CINCINNATI (FOX19) - About a week after Cincinnati Christian University announced it is closing at the end of the year, students, parents and community leaders are already feeling the effects.
Learning that CCU is closing its campus has been difficult for some people to process, including seniors like Cole Kasperowicz, who thought they would be able to finish out the school year at CCU.
“They tried to tell us that this was like a historic partnership, and they really couldn’t admit the fact that they failed us," Kasperowicz said.
Kasperowicz said he is frustrated because he was on track to graduate from CCU in the spring, and now he will not be able to. Although he is preparing to transfer to another school, to him, CCU’s closure is a major setback.
“For the most part, every school has told me that I’m going to have to do at least another semester, so I’m going to have to probably take even more loans out just so I can graduate," Kasperowicz said.
Athletic programs, students say, have come to an abrupt halt too. The football team, that Kasperowicz was a part of, did not finish the season.
“Obviously we’re angry, especially us seniors, because our playing careers are over," Kasperowicz said.
CCU parents have said that seemingly small issues are starting to add up, like having to pay for transcripts for potential school transfers, or problems with the meal plan system.
One mother said she received a note from CCU’s dining services that said that even if students had already paid for a meal plan for the full semester, the only food that will be available to them for the rest of the year will be whatever is in stock.
“I’ve already had to spend a few hundred dollars this semester just on going to get food," Kasperowicz said.
For Revive City Church Pastor Kirk Kirkland, the closure leaves his church congregation without a home.
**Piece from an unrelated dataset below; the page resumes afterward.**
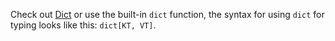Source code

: Check out [Dict](https://docs.python.org/3/library/typing.html#typing.Dict) or use the built-in `dict` function, the syntax for using `dict` for typing looks like this: `dict[KT, VT]`.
He said they have been leasing space on CCU’s campus, but they have now been told they have two weeks to find a new location.
“We were hoping maybe there was going to be a partnership, and we could stay, and we could move forward, but that’s not the case," Pastor Kirkland said.
The church leader is hoping that the community will come together to support those impacted by the change.
“How do we rally together so that people who are being displaced can get help?" Kirkland said. "Our church, maybe someone has a building, or someone has a lease opportunity, or a rental in the Price Hill community or on the west side.”
Some students claim that university leaders have been trying to censor anyone who is openly criticizing them on social media.
FOX19 NOW reached out to CCU board members to ask about all of these concerns, but has not heard back.
The university posted several letters, information for students and answers to common questions on the CCU website.